----- Provided data
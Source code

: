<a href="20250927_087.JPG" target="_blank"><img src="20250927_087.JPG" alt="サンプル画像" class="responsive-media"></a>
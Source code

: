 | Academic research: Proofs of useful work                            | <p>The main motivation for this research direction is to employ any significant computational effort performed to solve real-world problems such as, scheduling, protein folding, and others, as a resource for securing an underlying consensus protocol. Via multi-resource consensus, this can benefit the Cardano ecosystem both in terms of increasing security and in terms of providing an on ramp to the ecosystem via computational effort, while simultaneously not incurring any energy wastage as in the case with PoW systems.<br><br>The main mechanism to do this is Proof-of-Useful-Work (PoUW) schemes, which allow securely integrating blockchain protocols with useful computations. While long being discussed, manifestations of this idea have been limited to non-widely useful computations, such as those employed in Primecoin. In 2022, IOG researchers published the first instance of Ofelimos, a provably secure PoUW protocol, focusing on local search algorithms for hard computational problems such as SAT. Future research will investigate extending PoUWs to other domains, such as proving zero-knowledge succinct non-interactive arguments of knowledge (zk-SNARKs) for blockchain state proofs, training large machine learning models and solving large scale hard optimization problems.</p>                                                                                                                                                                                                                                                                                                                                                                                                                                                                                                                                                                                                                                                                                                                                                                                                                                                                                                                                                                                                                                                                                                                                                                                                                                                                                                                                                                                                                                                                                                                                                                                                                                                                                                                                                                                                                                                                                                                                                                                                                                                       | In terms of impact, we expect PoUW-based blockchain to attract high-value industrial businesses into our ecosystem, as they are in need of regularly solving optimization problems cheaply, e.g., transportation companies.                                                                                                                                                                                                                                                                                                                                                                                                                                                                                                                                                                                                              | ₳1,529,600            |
----------
----- Provided data
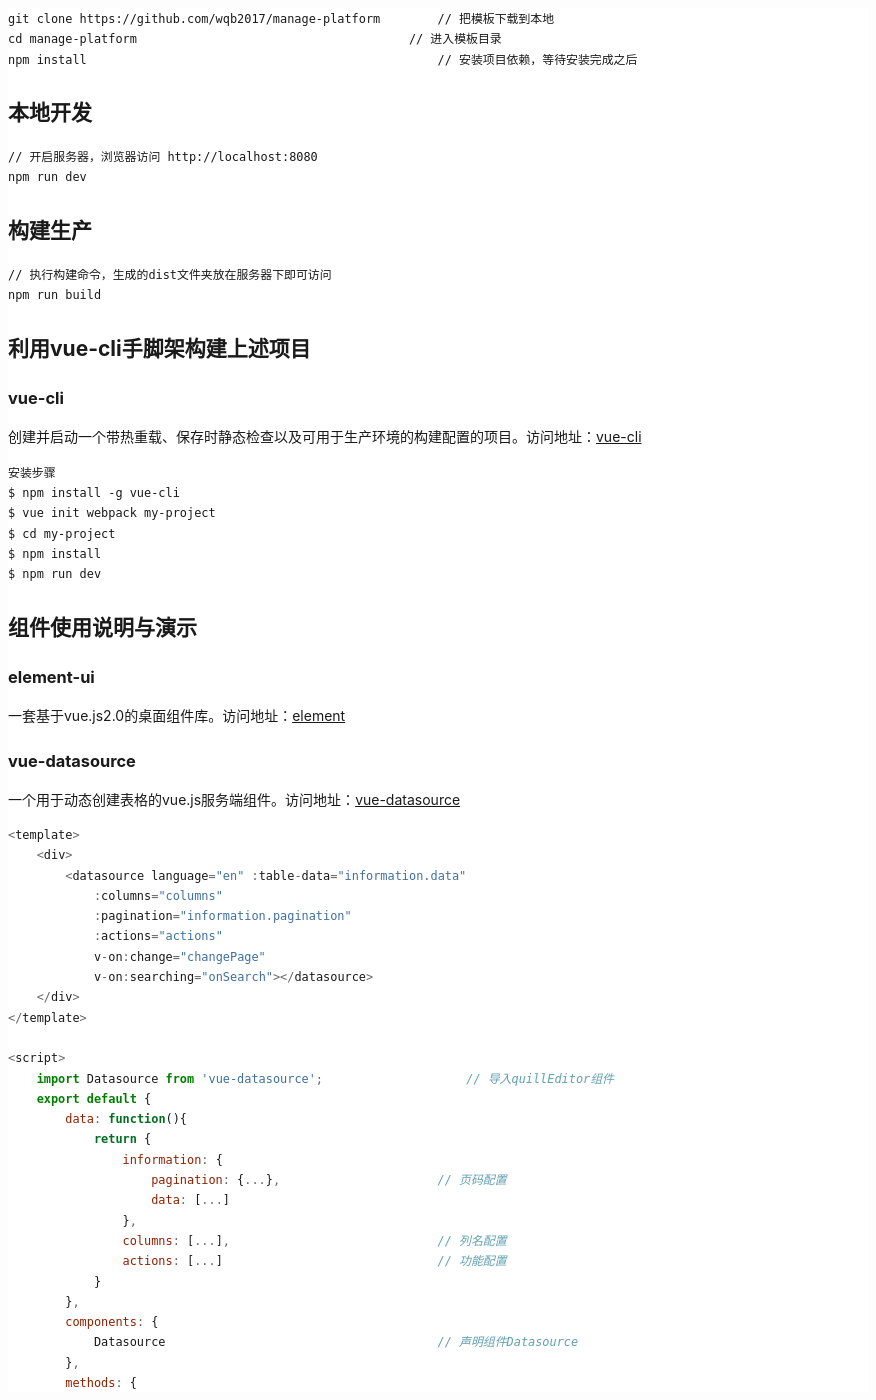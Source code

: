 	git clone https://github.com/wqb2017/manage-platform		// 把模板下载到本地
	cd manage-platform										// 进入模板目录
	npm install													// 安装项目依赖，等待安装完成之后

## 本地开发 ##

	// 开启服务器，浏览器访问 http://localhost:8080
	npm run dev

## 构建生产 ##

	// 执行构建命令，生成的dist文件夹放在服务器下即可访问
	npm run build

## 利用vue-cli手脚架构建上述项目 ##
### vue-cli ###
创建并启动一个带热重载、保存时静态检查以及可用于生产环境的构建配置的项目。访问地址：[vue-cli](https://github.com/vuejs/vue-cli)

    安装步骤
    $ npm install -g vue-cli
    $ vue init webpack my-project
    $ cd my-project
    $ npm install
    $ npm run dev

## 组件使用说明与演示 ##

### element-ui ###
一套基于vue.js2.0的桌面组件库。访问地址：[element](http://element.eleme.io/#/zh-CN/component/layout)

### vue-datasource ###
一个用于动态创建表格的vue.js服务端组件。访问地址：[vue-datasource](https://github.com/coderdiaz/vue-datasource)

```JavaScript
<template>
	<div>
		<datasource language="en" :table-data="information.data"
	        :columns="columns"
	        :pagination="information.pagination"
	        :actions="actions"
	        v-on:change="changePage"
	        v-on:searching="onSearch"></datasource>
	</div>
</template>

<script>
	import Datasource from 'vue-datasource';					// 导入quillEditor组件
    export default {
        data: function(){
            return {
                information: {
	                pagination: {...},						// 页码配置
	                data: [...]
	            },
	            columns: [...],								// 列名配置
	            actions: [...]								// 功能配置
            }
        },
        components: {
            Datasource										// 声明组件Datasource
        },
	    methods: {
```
----------
Work request: Which lines above run from the one containing "npm run build" to the one containing "### element-ui ###"? Give them again exactly, both ends included.

Output:
	npm run build

## 利用vue-cli手脚架构建上述项目 ##
### vue-cli ###
创建并启动一个带热重载、保存时静态检查以及可用于生产环境的构建配置的项目。访问地址：[vue-cli](https://github.com/vuejs/vue-cli)

    安装步骤
    $ npm install -g vue-cli
    $ vue init webpack my-project
    $ cd my-project
    $ npm install
    $ npm run dev

## 组件使用说明与演示 ##

### element-ui ###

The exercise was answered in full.